Dancing is, perhaps, the most innate reaction to music. We bob our heads, tap a foot, swing a leg or an arm. Our body reacts if we get into the flow of a song. It’s a kinetic release for our emotions, a sort of peaceful option instead of taking it out on a punching bag, a personal reaction instead of running or working out. Music and movement are linked in our minds to such a degree that I tend to believe they are somehow naturally, intrinsically linked.
For all the importance behind this link, though, I don’t particularly believe in the worth of “dance music.” The first reason is that very little of it interests me personally. There is a frequent simplistic, repetitive nature to it, it’s often synthetically created, and it tends to be conceptually shallow. Nights I’ve spent in clubs with DJs spinning into the wee hours have been hodgepodges, with songs that are hacked beyond recognition, or else songs which blend so effortlessly as to make them totally indistinguishable to most ears. The scenes tend to be meat markets above and beyond venues for music appreciation. It’s a world of chaos set to throbbing, constant beats… ideal for losing track of the time and money spent, but not for really having an experience with music. This is, of course, my own bias, albeit one which I feel has a lot of merit and is based on pretty undeniable proofs. The second thing I have against the scene, however, is far less opinion-based: simply put, all music can be dance music. Why subject myself to a “great dance song” when I can listen to songs I love anyway which ALSO are great to dance to?

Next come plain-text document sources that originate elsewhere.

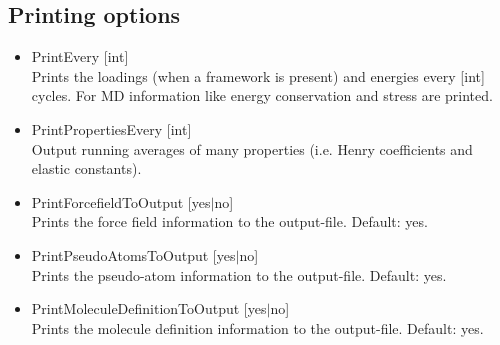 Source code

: \subsection*{Printing options}
\begin{itemize}
\item{PrintEvery [int]}\\
Prints the loadings (when a framework is present) and energies every [int] cycles. For MD information
like energy conservation and stress are printed.
\item{PrintPropertiesEvery [int]}\\
Output running averages of many properties (i.e. Henry coefficients and elastic constants).
\item{PrintForcefieldToOutput [yes$|$no]}\\
Prints the force field information to the output-file.
Default: yes.
\item{PrintPseudoAtomsToOutput [yes$|$no]}\\
Prints the pseudo-atom information to the output-file.
Default: yes.
\item{PrintMoleculeDefinitionToOutput [yes$|$no]}\\
Prints the molecule definition information to the output-file.
Default: yes.
\end{itemize}

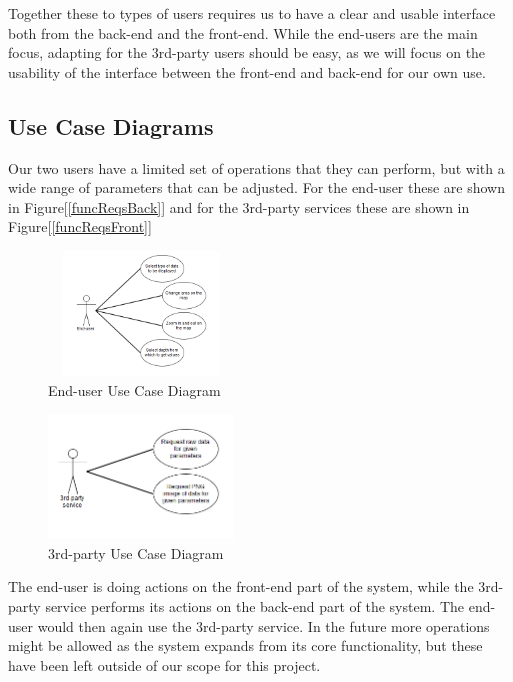 \documentclass[11pt,a4paper,titlepage,oneside]{report}
\begin{document}
  Together these to types of users requires us to have a clear and usable interface both from the back-end and the front-end. While the end-users are the main focus, adapting for the 3rd-party users should be easy, as we will focus on the usability of the interface between the front-end and back-end for our own use.

  \subsection{Use Case Diagrams}
  Our two users have a limited set of operations that they can perform, but with a wide range of parameters that can be adjusted. For the end-user these are shown in Figure[\ref{funcReqsBack}] and for the 3rd-party services these are shown in Figure[\ref{funcReqsFront}]
  \begin{figure}[h]
	\begin{center}
	\includegraphics[height=125px,width=186px]{img/useCase_EndUser.png}
	\caption{End-user Use Case Diagram}
	\label{fig:endUserUseDiagram}
	\small
	\end{center}
  \end{figure}

  \begin{figure}[h]
	\begin{center}
	\includegraphics[height=125px,width=186px]{img/useCase_3rdParty.png}
	\caption{3rd-party Use Case Diagram}
	\label{fig:3rdPartyUseDiagram}
	\small
	\end{center}
  \end{figure}

    The end-user is doing actions on the front-end part of the system, while the 3rd-party service performs its actions on the back-end part of the system. The end-user would then again use the 3rd-party service. In the future more operations might be allowed as the system expands from its core functionality, but these have been left outside of our scope for this project.
\end{document}
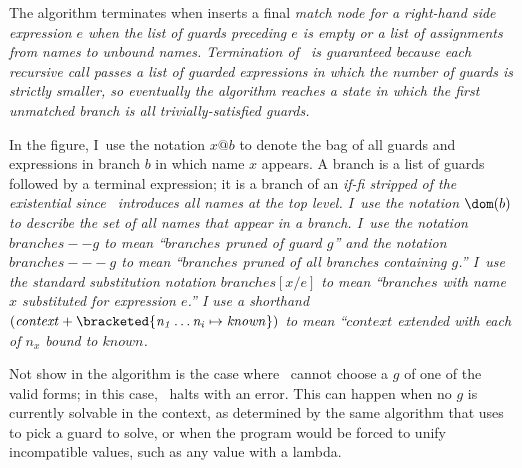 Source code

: \documentclass[manuscript,screen,review, 12pt, nonacm]{acmart}
\begin{document}
    The algorithm terminates when inserts a final \it{match} node for a
    right-hand side expression $e$ when the list of guards preceding $e$ is
    empty or a list of assignments from names to unbound names. Termination of
    \DTran\ is guaranteed because each recursive call passes a list of guarded
    expressions in which the number of guards is strictly smaller, so eventually
    the algorithm reaches a state in which the first unmatched branch is all
    trivially-satisfied guards. 

    In the figure, I~use the notation $x@b$ to denote the bag of all guards and
    expressions in branch $b$ in which name $x$ appears. A branch is a list of
    guards followed by a terminal expression; it is a branch of an \it{if-fi}
    stripped of the existential since \DTran\ introduces all names at the top
    level. I~use the notation $\dom(b)$ to describe the set of all names that
    appear in a branch. I~use the notation $\mathit{branches -- g}$ to mean
    “$\mathit{branches}$ pruned of guard $g$” and the notation $\mathit{branches
    --- g}$ to mean “$\mathit{branches}$ pruned of all \it{branches} containing
    $g$.” I~use the standard substitution notation $\mathit{branches[x/e]}$ to
    mean “$\mathit{branches}$ with name $x$ substituted for expression $e$.” I
    use a shorthand $\mathit{(context + \bracketed{n_1 \dots n_i \mapsto
    known})}$ to mean “$\mathit{context}$ extended with each of $n_x$ bound to
    $\mathit{known}$. 

    Not show in the algorithm is the case where \Compile\ cannot choose a $g$ of
    one of the valid forms; in this case, \Compile\ halts with an error. This
    can happen when no $g$ is currently solvable in the context, as determined
    by the same algorithm that \VMinus uses to pick a guard to solve, or when
    the program would be forced to unify incompatible values, such as any value
    with a lambda. 

       
\end{document}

Perhaps as the prime example, allow me to introduce, or re-introduce, the Afghan Whigs.
If one was to list the things that made grunge music grungy, what would come up? Angst, for sure. Squealing, noisy guitars. Raspy, imperfect shouts of voices. Put another way, everything that the Afghan Whigs did best. Listening to Debonair, there is all the torture and conflict of the era’s more popular artists. It crunches through with the same grit, and the same power octaves sliding up and down the neck of the guitars. Lead singer Greg Dulli shouts with the best of them, his lyrics conjuring up images of a constricting snake which has “locked its jaws, and now it’s swallowing.” The picture fits perfectly with the brooding and ominous mood that the music provides.
That snake image, however, also hints at how sinuous the track is. The bassline manages to be funky while also adding to the tension of the song. The drums hit at just the right beats, without ceasing to be a standard rock beat. The single guitar chord is strummed with a syncopation that is very precise, not simply wild. Dulli is known for the sonic attack, sure, and he’s worked with no less a king of brooding rock than Mark Lanegan, but under all of this, there is a very intentional groove. It’s not a one-song fluke, either: outside of their slower work, there is always a groove underneath layers of rock that would have fit in with any number of their musical peers. It can be harsh and angry, the vocals are anything but smooth, the drums are from a standard rock kit. And yet, there is nothing about these songs that wouldn’t make them 100% danceable, if only we realized it.
“Debonair” is one of the most obvious points of departure for this argument, because the rhythm section hammers that groove home. It might not be what you’re listening to the first or the fifth or the tenth time, but when you find it, ask yourself honestly if your body wasn’t bouncing to the music. Ask yourself if you can truly say that there wasn’t a natural, if perhaps slow, desire to move along with it. Once you see it happen when you don’t expect it, you’re open to finding it where you’re told you can’t. The potential in your music collection increases tenfold. More importantly, though, aren’t you tired of rationalizing summer jams and hit singles with the words “yeah, it’s not great, but it’s good for dancing”?
There are good dancers and bad dancers. I will always be in the latter category, and I accept that. Dancing, however, is personal. Whether you could back up Beyonce or clear out a circle pit with your flailing, it’s about the connection to the song. If you’re keeping time quietly by patting your leg, or head-banging with an air guitar, you’re feeling something. And if you’re lucky enough to simply embody rhythm, show everyone how it’s done. One of the big songs this year talked about dancing in terms of “doing it right.” Let’s make next year about realizing that that’s bullshit. There are plenty of ways to dance, and any way you prefer, you can do it to any music you wish.